══ DATA FOR THIS EXERCISE ══

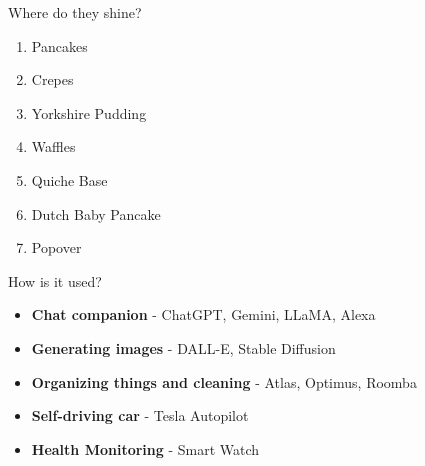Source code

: \documentclass[final]{beamer}
\newlength{\colwidth}
\begin{document}
\begin{frame}{}
\begin{columns}[t]
\begin{column}{\colwidth}
\begin{myblock}{Where do they shine?}
\begin{minipage}[t]{0.49\textwidth}
\begin{tcolorbox}[colback=blockcolor]
        \begin{enumerate}
            \item Pancakes
            \item Crepes
            \item Yorkshire Pudding
            \item Waffles
            \item Quiche Base
            \item Dutch Baby Pancake
            \item Popover
        \end{enumerate}
        \end{tcolorbox}
    \end{minipage}
    
 
    \end{myblock}

    \begin{myblock}{How is it used?}
    \begin{itemize}
        \item \textbf{Chat companion} - ChatGPT, Gemini, LLaMA, Alexa
        \item \textbf{Generating images} - DALL-E, Stable Diffusion
        \item \textbf{Organizing things and cleaning} - Atlas, Optimus, Roomba
        \item \textbf{Self-driving car} - Tesla Autopilot
        \item \textbf{Health Monitoring} - Smart Watch
    \end{itemize}
    
    \end{myblock}
    
\end{column}


\end{columns}
\end{frame}
\end{document}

═══

-- PROBLEM REQUIREMENTS --
Write out the entries again, exactly as given, skipping any images.

-- OUTPUT FOR THIS EXERCISE --
Source code

: \documentclass[final]{beamer}
\newlength{\colwidth}
\begin{document}
\begin{frame}{}
\begin{columns}[t]
\begin{column}{\colwidth}
\begin{myblock}{Where do they shine?}
\begin{minipage}[t]{0.49\textwidth}
\begin{tcolorbox}[colback=blockcolor]
        \begin{enumerate}
            \item Pancakes
            \item Crepes
            \item Yorkshire Pudding
            \item Waffles
            \item Quiche Base
            \item Dutch Baby Pancake
            \item Popover
        \end{enumerate}
        \end{tcolorbox}
    \end{minipage}
    
 
    \end{myblock}

    \begin{myblock}{How is it used?}
    \begin{itemize}
        \item \textbf{Chat companion} - ChatGPT, Gemini, LLaMA, Alexa
        \item \textbf{Generating images} - DALL-E, Stable Diffusion
        \item \textbf{Organizing things and cleaning} - Atlas, Optimus, Roomba
        \item \textbf{Self-driving car} - Tesla Autopilot
        \item \textbf{Health Monitoring} - Smart Watch
    \end{itemize}
    
    \end{myblock}
    
\end{column}


\end{columns}
\end{frame}
\end{document}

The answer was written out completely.